His tank sat in a darkened room just beyond New Earth's Senate chambers, high atop a tower in New New York. He had been addressing the Senate when the catastrophe struck, when the Senators had begun dying as the virus embedded in the Bliss tabs suddenly mutated and became airborne. Ironically, he had been addressing them on that very subject, attempting to get the mood tabs outlawed, attempting, in fact, to prevent the disaster that he knew would come.

But history, it seemed, had other plans. In the seven minutes it took for the airborne virus to sweep the planet, the Face of Boe had acted. He teleported Novice Hame into his transport tank and thickened the atmosphere, shrouding them both in medicinal smoke as he trundled into the outer rooms where he could access the city's power supply. Thick cables seemed to fly through the air with no guidance as he attached himself to the power supply and closed off the lower city and the Motorway, saving those people he could by isolating them from the virus. If anyone in the trapped cars died from the virus, no one ever knew about it; their cars remained powered up and on auto-pilot, endlessly circling with the others when he discovered that while he had enough power to maintain the system, by continually feeding his own life energy into it, he was unable to generate enough power to restart a stalled system.

"What do we do now?" Novice Hame asked. She stood outside his transport, surveying the dead in the Senate chamber, her feline face unreadable.

"We keep the lower city alive," he answered, "and we wait. The Doctor will come."

"You know this?"

"I do."


He looked unflinching into his acolyte's face. "Twenty-four years." She closed her eyes briefly, struggling with the knowledge, then nodded.

"A long time to wait."

He would have shrugged, if he could.

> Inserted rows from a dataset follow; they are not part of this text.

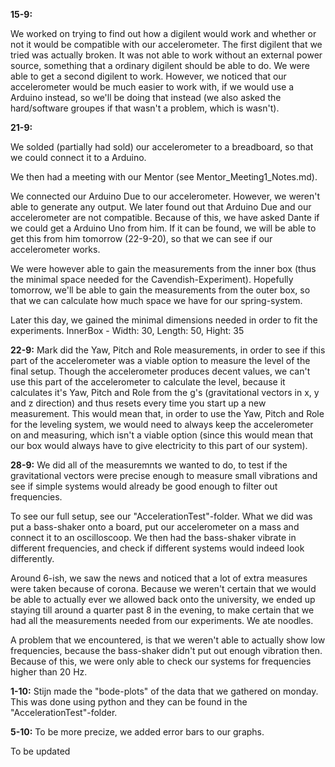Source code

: **15-9:**

We worked on trying to find out how a digilent would work and whether or not it would be compatible with our accelerometer. The first digilent that we tried was actually broken. It was not able to work without an external power source, something that a ordinary digilent should be able to do. We were able to get a second digilent to work. However, we noticed that our accelerometer would be much easier to work with, if we would use a Arduino instead, so we'll be doing that instead (we also asked the hard/software groupes if that wasn't a problem, which is wasn't).

**21-9:**

We solded (partially had sold) our accelerometer to a breadboard, so that we could connect it to a Arduino.

We then had a meeting with our Mentor (see Mentor_Meeting1_Notes.md).

We connected our Arduino Due to our accelerometer. However, we weren't able to generate any output. We later found out that Arduino Due and our accelerometer are not compatible. Because of this, we have asked Dante if we could get a Arduino Uno from him. If it can be found, we will be able to get this from him tomorrow (22-9-20), so that we can see if our accelerometer works.

We were however able to gain the measurements from the inner box (thus the minimal space needed for the Cavendish-Experiment). Hopefully tomorrow, we'll be able to gain the measurements from the outer box, so that we can calculate how much space we have for our spring-system.

Later this day, we gained the minimal dimensions needed in order to fit the experiments.
InnerBox - Width: 30, Length: 50, Hight: 35

**22-9:**
Mark did the Yaw, Pitch and Role measurements, in order to see if this part of the accelerometer was a viable option to measure the level of the final setup. Though the accelerometer produces decent values, we can't use this part of the accelerometer to calculate the level, because it calculates it's Yaw, Pitch and Role from the g's (gravitational vectors in x, y and z direction) and thus resets every time you start up a new measurement. This would mean that, in order to use the Yaw, Pitch and Role for the leveling system, we would need to always keep the accelerometer on and measuring, which isn't a viable option (since this would mean that our box would always have to give electricity to this part of our system).

**28-9:**
We did all of the measuremnts we wanted to do, to test if the gravitational vectors were precise enough to measure small vibrations and see if simple systems would already be good enough to filter out frequencies. 

To see our full setup, see our "AccelerationTest"-folder. What we did was put a bass-shaker onto a board, put our accelerometer on a mass and connect it to an oscilloscoop. We then had the bass-shaker vibrate in different frequencies, and check if different systems would indeed look differently. 

Around 6-ish, we saw the news and noticed that a lot of extra measures were taken because of corona. Because we weren't certain that we would be able to actually ever we allowed back onto the university, we ended up staying till around a quarter past 8 in the evening, to make certain that we had all the measurements needed from our experiments. We ate noodles.

A problem that we encountered, is that we weren't able to actually show low frequencies, because the bass-shaker didn't put out enough vibration then. Because of this, we were only able to check our systems for frequencies higher than 20 Hz. 

**1-10:**
Stijn made the "bode-plots" of the data that we gathered on monday. This was done using python and they can be found in the "AccelerationTest"-folder.


**5-10:**
To be more precize, we added error bars to our graphs.

To be updated




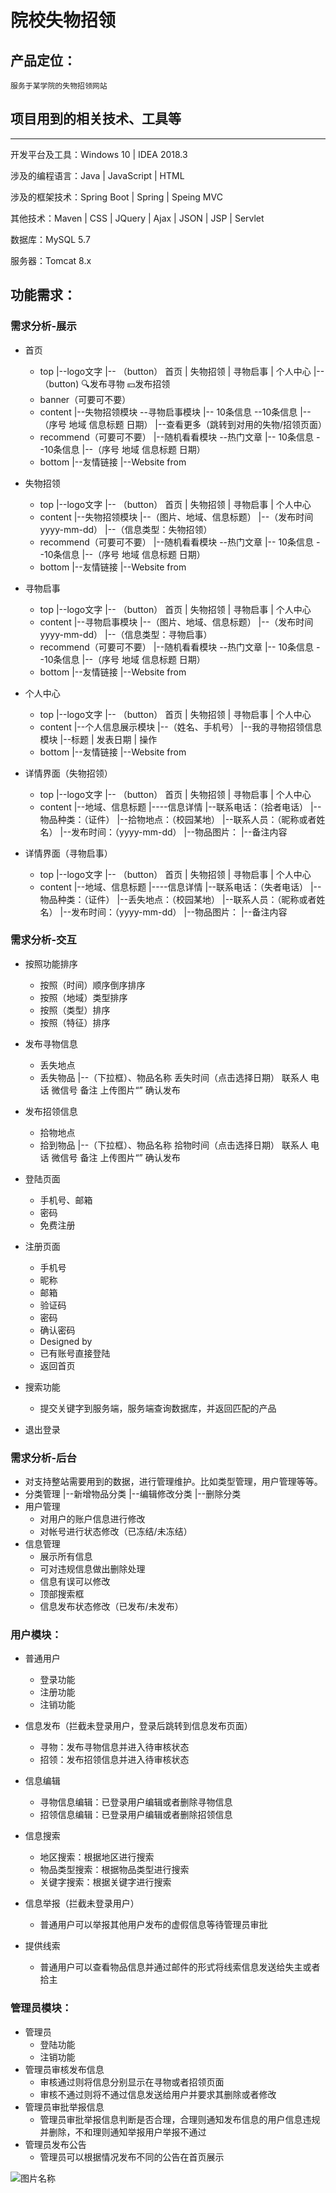 # 院校失物招领

## 产品定位：
    
    服务于某学院的失物招领网站

## 项目用到的相关技术、工具等
----------

开发平台及工具：Windows 10 | IDEA 2018.3

涉及的编程语言：Java  |  JavaScript  |  HTML

涉及的框架技术：Spring Boot  |  Spring  |   Speing MVC

其他技术：Maven | CSS  |  JQuery  |  Ajax  |  JSON  |  JSP  |  Servlet

数据库：MySQL 5.7

服务器：Tomcat 8.x


## 功能需求：

### 需求分析-展示
- 首页
  - top
    |--logo文字
    |-- （button） 首页 |  失物招领 | 寻物启事  |  个人中心
    |-- （button)       🔍发布寻物  💴发布招领
  - banner（可要可不要）
  - content
    |--失物招领模块     --寻物启事模块
    |-- 10条信息        --10条信息
    |--（序号 地域 信息标题  日期）
    |--查看更多（跳转到对用的失物/招领页面）
  - recommend（可要可不要）
    |--随机看看模块     --热门文章
    |-- 10条信息        --10条信息
    |--（序号 地域 信息标题  日期）
  - bottom
    |--友情链接
    |--Website from

- 失物招领
  - top
    |--logo文字
    |-- （button） 首页 |  失物招领 | 寻物启事  |  个人中心
  - content
    |--失物招领模块
    |--（图片、地域、信息标题）
    |--（发布时间yyyy-mm-dd）
    |--（信息类型：失物招领）
  - recommend（可要可不要）
    |--随机看看模块     --热门文章
    |-- 10条信息        --10条信息
    |--（序号 地域 信息标题  日期）
  - bottom
    |--友情链接
    |--Website from

- 寻物启事
  - top
    |--logo文字
    |-- （button） 首页 |  失物招领 | 寻物启事  |  个人中心
  - content
    |--寻物启事模块
    |--（图片、地域、信息标题）
    |--（发布时间yyyy-mm-dd）
    |--（信息类型：寻物启事）
  - recommend（可要可不要）
    |--随机看看模块     --热门文章
    |-- 10条信息        --10条信息
    |--（序号 地域 信息标题  日期）
  - bottom
    |--友情链接
    |--Website from

- 个人中心
  - top
    |--logo文字
    |-- （button） 首页 |  失物招领 | 寻物启事  |  个人中心
  - content
    |--个人信息展示模块
    |--（姓名、手机号）
    |--我的寻物招领信息模块
        |--标题 | 发表日期  |  操作
  - bottom
    |--友情链接
    |--Website from

- 详情界面（失物招领）
  - top
    |--logo文字
    |-- （button） 首页 |  失物招领 | 寻物启事  |  个人中心
  - content
    |--地域、信息标题
    |----信息详情
        |--联系电话：（拾者电话）
        |--物品种类：（证件）
        |--拾物地点：（校园某地）
        |--联系人员：（昵称或者姓名）
        |--发布时间：（yyyy-mm-dd）
        |--物品图片：
        |--备注内容
    
- 详情界面（寻物启事）
  - top
    |--logo文字
    |-- （button） 首页 |  失物招领 | 寻物启事  |  个人中心
  - content
    |--地域、信息标题
    |----信息详情
        |--联系电话：（失者电话）
        |--物品种类：（证件）
        |--丢失地点：（校园某地）
        |--联系人员：（昵称或者姓名）
        |--发布时间：（yyyy-mm-dd）
        |--物品图片：
        |--备注内容


### 需求分析-交互
- 按照功能排序
  - 按照（时间）顺序倒序排序
  - 按照（地域）类型排序
  - 按照（类型）排序
  - 按照（特征）排序

- 发布寻物信息
  - 丢失地点
  - 丢失物品
    |--（下拉框）、物品名称
    丢失时间（点击选择日期）
    联系人
    电话
    微信号
    备注
    上传图片“”
    确认发布

- 发布招领信息
  - 拾物地点
  - 拾到物品
    |--（下拉框）、物品名称
    拾物时间（点击选择日期）
    联系人
    电话
    微信号
    备注
    上传图片“”
    确认发布

- 登陆页面
  - 手机号、邮箱
  - 密码
  - 免费注册

- 注册页面
  - 手机号
  - 昵称
  - 邮箱
  - 验证码
  - 密码
  - 确认密码
  - Designed by
  - 已有账号直接登陆
  - 返回首页

- 搜索功能
  - 提交关键字到服务端，服务端查询数据库，并返回匹配的产品

- 退出登录

### 需求分析-后台
- 对支持整站需要用到的数据，进行管理维护。比如类型管理，用户管理等等。
- 分类管理
  |--新增物品分类
  |--编辑修改分类
  |--删除分类
- 用户管理
  - 对用户的账户信息进行修改
  - 对帐号进行状态修改（已冻结/未冻结）
- 信息管理
  - 展示所有信息
  - 可对违规信息做出删除处理
  - 信息有误可以修改
  - 顶部搜索框
  - 信息发布状态修改（已发布/未发布）


### 用户模块：

- 普通用户
  - 登录功能
  - 注册功能
  - 注销功能

- 信息发布（拦截未登录用户，登录后跳转到信息发布页面）
  - 寻物：发布寻物信息并进入待审核状态
  - 招领：发布招领信息并进入待审核状态
- 信息编辑
  - 寻物信息编辑：已登录用户编辑或者删除寻物信息
  - 招领信息编辑：已登录用户编辑或者删除招领信息
- 信息搜索
  - 地区搜索：根据地区进行搜索
  - 物品类型搜索：根据物品类型进行搜索
  - 关键字搜索：根据关键字进行搜索
- 信息举报（拦截未登录用户）
  - 普通用户可以举报其他用户发布的虚假信息等待管理员审批
- 提供线索
  - 普通用户可以查看物品信息并通过邮件的形式将线索信息发送给失主或者拾主

### 管理员模块：

- 管理员
  - 登陆功能
  - 注销功能
- 管理员审核发布信息
  - 审核通过则将信息分别显示在寻物或者招领页面
  - 审核不通过则将不通过信息发送给用户并要求其删除或者修改
- 管理员审批举报信息
  - 管理员审批举报信息判断是否合理，合理则通知发布信息的用户信息违规并删除，不和理则通知举报用户举报不通过
- 管理员发布公告
  - 管理员可以根据情况发布不同的公告在首页展示

![图片名称](ActiveSoul8231.github.io/tests2.jpg?raw=true)



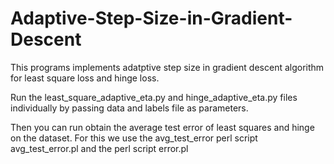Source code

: # Adaptive-Step-Size-in-Gradient-Descent

This programs implements adatptive step size in gradient descent algorithm for least square loss and hinge loss.

Run the least_square_adaptive_eta.py and hinge_adaptive_eta.py files individually by passing data and labels file as parameters.

Then you can run obtain the average test error of least squares and hinge on the dataset. For this we use the avg_test_error perl
script avg_test_error.pl and the perl script error.pl

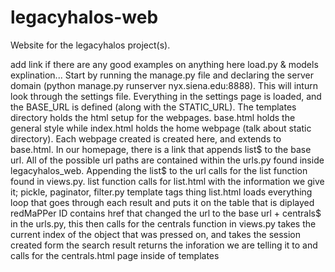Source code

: # legacyhalos-web
Website for the legacyhalos project(s).

add link if there are any good examples on anything here 
load.py & models explination...
Start by running the manage.py file and declaring the server domain (python manage.py runserver nyx.siena.edu:8888).
This will inturn look through the settings file. Everything in the settings page is loaded, and the BASE_URL is defined (along with the STATIC_URL). The templates directory holds the html setup for the webpages. base.html holds the general style while index.html holds the home webpage (talk about static directory). Each webpage created is created here, and extends to base.html. In our homepage, there is a link that appends list$ to the base url. All of the possible url paths are contained within the urls.py found inside legacyhalos_web. Appending the list$ to the url calls for the list function found in views.py. 
list function calls for list.html with the information we give it; pickle, paginator, filter.py
template tags thing
list.html loads everything loop that goes through each result and puts it on the table that is diplayed
redMaPPer ID contains href that changed the url to the base url + centrals$ 
in the urls.py, this then calls for the centrals function in views.py
takes the current index of the object that was pressed on, and takes the session created form the search result
returns the inforation we are telling it to and calls for the centrals.html page inside of templates

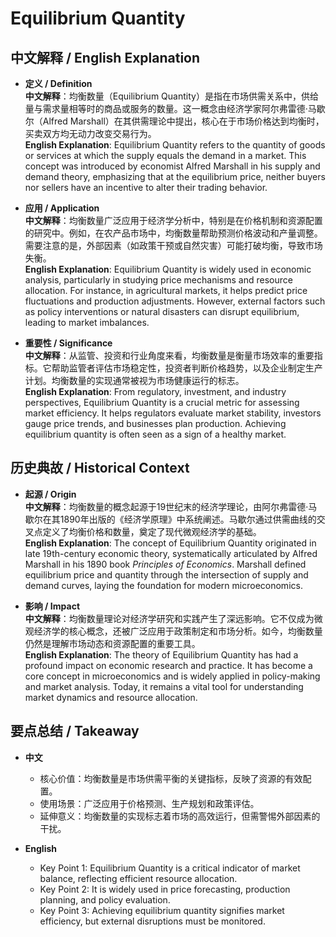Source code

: # Equilibrium Quantity

## 中文解释 / English Explanation

* **定义 / Definition**  
  **中文解释**：均衡数量（Equilibrium Quantity）是指在市场供需关系中，供给量与需求量相等时的商品或服务的数量。这一概念由经济学家阿尔弗雷德·马歇尔（Alfred Marshall）在其供需理论中提出，核心在于市场价格达到均衡时，买卖双方均无动力改变交易行为。  
  **English Explanation**: Equilibrium Quantity refers to the quantity of goods or services at which the supply equals the demand in a market. This concept was introduced by economist Alfred Marshall in his supply and demand theory, emphasizing that at the equilibrium price, neither buyers nor sellers have an incentive to alter their trading behavior.

* **应用 / Application**  
  **中文解释**：均衡数量广泛应用于经济学分析中，特别是在价格机制和资源配置的研究中。例如，在农产品市场中，均衡数量帮助预测价格波动和产量调整。需要注意的是，外部因素（如政策干预或自然灾害）可能打破均衡，导致市场失衡。  
  **English Explanation**: Equilibrium Quantity is widely used in economic analysis, particularly in studying price mechanisms and resource allocation. For instance, in agricultural markets, it helps predict price fluctuations and production adjustments. However, external factors such as policy interventions or natural disasters can disrupt equilibrium, leading to market imbalances.

* **重要性 / Significance**  
  **中文解释**：从监管、投资和行业角度来看，均衡数量是衡量市场效率的重要指标。它帮助监管者评估市场稳定性，投资者判断价格趋势，以及企业制定生产计划。均衡数量的实现通常被视为市场健康运行的标志。  
  **English Explanation**: From regulatory, investment, and industry perspectives, Equilibrium Quantity is a crucial metric for assessing market efficiency. It helps regulators evaluate market stability, investors gauge price trends, and businesses plan production. Achieving equilibrium quantity is often seen as a sign of a healthy market.

## 历史典故 / Historical Context

* **起源 / Origin**  
  **中文解释**：均衡数量的概念起源于19世纪末的经济学理论，由阿尔弗雷德·马歇尔在其1890年出版的《经济学原理》中系统阐述。马歇尔通过供需曲线的交叉点定义了均衡价格和数量，奠定了现代微观经济学的基础。  
  **English Explanation**: The concept of Equilibrium Quantity originated in late 19th-century economic theory, systematically articulated by Alfred Marshall in his 1890 book *Principles of Economics*. Marshall defined equilibrium price and quantity through the intersection of supply and demand curves, laying the foundation for modern microeconomics.

* **影响 / Impact**  
  **中文解释**：均衡数量理论对经济学研究和实践产生了深远影响。它不仅成为微观经济学的核心概念，还被广泛应用于政策制定和市场分析。如今，均衡数量仍然是理解市场动态和资源配置的重要工具。  
  **English Explanation**: The theory of Equilibrium Quantity has had a profound impact on economic research and practice. It has become a core concept in microeconomics and is widely applied in policy-making and market analysis. Today, it remains a vital tool for understanding market dynamics and resource allocation.

## 要点总结 / Takeaway

* **中文**  
  - 核心价值：均衡数量是市场供需平衡的关键指标，反映了资源的有效配置。  
  - 使用场景：广泛应用于价格预测、生产规划和政策评估。  
  - 延伸意义：均衡数量的实现标志着市场的高效运行，但需警惕外部因素的干扰。

* **English**  
  - Key Point 1: Equilibrium Quantity is a critical indicator of market balance, reflecting efficient resource allocation.  
  - Key Point 2: It is widely used in price forecasting, production planning, and policy evaluation.  
  - Key Point 3: Achieving equilibrium quantity signifies market efficiency, but external disruptions must be monitored.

He could already feel the strain of maintaining the systems. "I will need your help to stabilize these systems and keep things going for that long."

"Of course. It is why I am here."

"You may also want to see what other survivors you can find."

"Do you believe there are others?"

He was silent a moment. He knew there were not. Where before, the sounds of a teeming world had filled his mind, now, there was only silence. But it would keep Hame occupied. "There may be. We must check."

"Of course," she said again. She moved to his hastily-rigged connections. "Let me take a look at these." She set to work.


An ending, at last. Only a few more hours. He found that he looked forward to it, to stay in the comforting darkness forever, to not be dragged gasping once again into the light. There had been a time when he had not thought it possible that he could die, at least, not for long. There had been a time when his life had been one long cycle of deaths and resurrections, so many that he had lost count. But he hadn't been killed in centuries and he was ready. Not for the brief darkness and return to light, but for eternal rest in whatever form it might be granted.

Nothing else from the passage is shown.